È la corona solare interna e media, quei pennacchi di plasma che volano via dalla superficie del Sole. E luminosa circa come la Luna piena cioè, normalmente, un milione di volte più fioca del Sole e altrettanto sicura da guardare a occhio nudo. Prima vedremo la corona come l’anello che portava il diamante, dopo la ammireremo in tutta la sua gloria: un alone bianco perlaceo di gas che arriva a un’estensione pari a varie volte il raggio del Sole. Se saremo fortunati, ci potrà capitare di vedere una potente eruzione di plasma verso lo spazio interplanetario.
Ma che senso ha che io cerchi di descrivere a parole un’eclissi totale di Sole? È uno spettacolo così commovente e meraviglioso che nessuno l’ha mai descritto in modo adeguato. Mi succede di continuo che qualcuno venga da me, dopo un’eclissi, a dirmi che sanno bene che avevo cercato di trasmettere l’emozione che avrebbero provato, ma che non ci ero andato nemmeno vicino. Televisori e monitor dei computer non le rendono giustizia. Le foto appiattiscono la gamma dinamica e perdono il contrasto abbagliante. Trovarsi all’aria aperta mentre l’universo apparentemente si oscura, prima gradualmente e poi di un fattore 10.000 in pochi secondi, è sconcertante. Rievoca le paure primordiali che il Sole venga portato via.
Ho visto la mia prima eclissi durante il primo anno di università, e mi ha affascinato. Da allora sono stato in tutto il mondo per assistere a 65 eclissi solari (di cui 33 totali). Non vedo l’ora di osservare la numero 66 il 21 agosto, quando il percorso della totalità attraverserà gli Stati Uniti dalla costa occidentale a quella orientale per la prima volta dal 1918.
E non seguo questi eventi solo per il piacere di farlo: le eclissi offrono agli scienziati che le osservano condizioni che le normali osservazioni non possono replicare.
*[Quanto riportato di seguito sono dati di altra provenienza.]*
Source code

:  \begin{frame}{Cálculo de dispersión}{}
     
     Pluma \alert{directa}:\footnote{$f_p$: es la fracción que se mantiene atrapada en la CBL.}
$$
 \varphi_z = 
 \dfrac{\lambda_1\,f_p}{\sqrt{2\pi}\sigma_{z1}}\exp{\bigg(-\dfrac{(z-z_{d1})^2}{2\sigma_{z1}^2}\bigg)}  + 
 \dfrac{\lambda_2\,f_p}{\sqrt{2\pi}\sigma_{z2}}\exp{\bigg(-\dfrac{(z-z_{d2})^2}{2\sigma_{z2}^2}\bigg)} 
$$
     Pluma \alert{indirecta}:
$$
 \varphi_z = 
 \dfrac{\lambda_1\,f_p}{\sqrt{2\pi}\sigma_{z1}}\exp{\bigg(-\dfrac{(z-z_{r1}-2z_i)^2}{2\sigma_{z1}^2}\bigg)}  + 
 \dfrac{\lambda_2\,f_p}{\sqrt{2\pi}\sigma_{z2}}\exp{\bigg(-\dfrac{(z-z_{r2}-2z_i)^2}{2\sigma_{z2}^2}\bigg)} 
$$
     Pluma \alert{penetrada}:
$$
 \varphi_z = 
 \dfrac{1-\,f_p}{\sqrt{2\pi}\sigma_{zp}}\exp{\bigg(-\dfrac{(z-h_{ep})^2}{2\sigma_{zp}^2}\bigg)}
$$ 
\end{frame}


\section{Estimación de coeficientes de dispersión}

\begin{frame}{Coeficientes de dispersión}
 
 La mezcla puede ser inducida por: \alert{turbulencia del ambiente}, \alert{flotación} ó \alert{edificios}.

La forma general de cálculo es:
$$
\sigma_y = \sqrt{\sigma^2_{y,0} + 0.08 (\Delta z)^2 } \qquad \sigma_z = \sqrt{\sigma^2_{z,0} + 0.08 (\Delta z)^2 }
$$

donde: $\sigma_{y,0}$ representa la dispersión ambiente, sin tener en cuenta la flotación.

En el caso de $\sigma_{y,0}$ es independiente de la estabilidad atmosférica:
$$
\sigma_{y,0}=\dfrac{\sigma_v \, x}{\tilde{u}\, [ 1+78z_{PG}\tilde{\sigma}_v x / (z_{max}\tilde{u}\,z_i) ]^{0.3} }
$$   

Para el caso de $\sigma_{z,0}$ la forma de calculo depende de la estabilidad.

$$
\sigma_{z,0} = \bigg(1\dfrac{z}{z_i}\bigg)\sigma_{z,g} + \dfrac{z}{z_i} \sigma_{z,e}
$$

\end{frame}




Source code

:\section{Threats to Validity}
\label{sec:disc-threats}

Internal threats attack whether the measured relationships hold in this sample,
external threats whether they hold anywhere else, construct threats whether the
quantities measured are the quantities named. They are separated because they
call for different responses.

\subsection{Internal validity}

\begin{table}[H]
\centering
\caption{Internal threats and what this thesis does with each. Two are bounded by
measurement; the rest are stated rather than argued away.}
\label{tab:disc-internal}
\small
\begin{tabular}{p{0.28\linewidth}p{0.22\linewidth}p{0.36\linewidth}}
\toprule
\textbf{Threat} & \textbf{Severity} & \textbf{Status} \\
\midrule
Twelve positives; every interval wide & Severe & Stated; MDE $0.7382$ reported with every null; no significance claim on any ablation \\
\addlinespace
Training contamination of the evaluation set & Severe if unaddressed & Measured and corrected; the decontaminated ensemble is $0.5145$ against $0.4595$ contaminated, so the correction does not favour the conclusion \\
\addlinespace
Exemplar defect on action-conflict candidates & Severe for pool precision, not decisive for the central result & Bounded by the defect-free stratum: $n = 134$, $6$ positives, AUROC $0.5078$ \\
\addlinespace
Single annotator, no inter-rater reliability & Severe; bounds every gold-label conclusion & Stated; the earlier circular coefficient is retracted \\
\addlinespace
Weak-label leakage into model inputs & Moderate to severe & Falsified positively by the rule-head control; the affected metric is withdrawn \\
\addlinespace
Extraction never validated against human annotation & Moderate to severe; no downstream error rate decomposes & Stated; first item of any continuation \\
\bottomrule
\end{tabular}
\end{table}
Sebbene si possano dotare i telescopi terrestri di un piccolo cono o disco metallico per eliminare il Sole a piacimento, ottenendo un cosiddetto coronografo, le loro eclissi artificiali non sono all’altezza di quelle reali. Le molecole dell’aria lasciano il cielo troppo azzurro e luminoso, anche da siti di montagna alti e incontaminati. E i coronografi spaziali devono coprire non solo il disco solare che osserviamo quotidianamente, ma una larga banda tutt’intomo, altrimenti all’interno dello strumento si diffonde troppa luce. Inoltre, ogni telescopio ha una risoluzione limitata e «spalma» un po’ la luce che vi entra. Le eclissi naturali non hanno questo problema, perché il «telescopio» è composto, di fatto, dall’intero sistema Terra-Luna, con una risoluzione eccezionalmente elevata. Uniamo le nostre osservazioni dal suolo con quelle dai veicoli spaziali per ottenere un’immagine completa del Sole. Solo all’ombra fresca della Luna riusciamo a osservare la luce visibile emessa dalla parte interna e mediana della corona.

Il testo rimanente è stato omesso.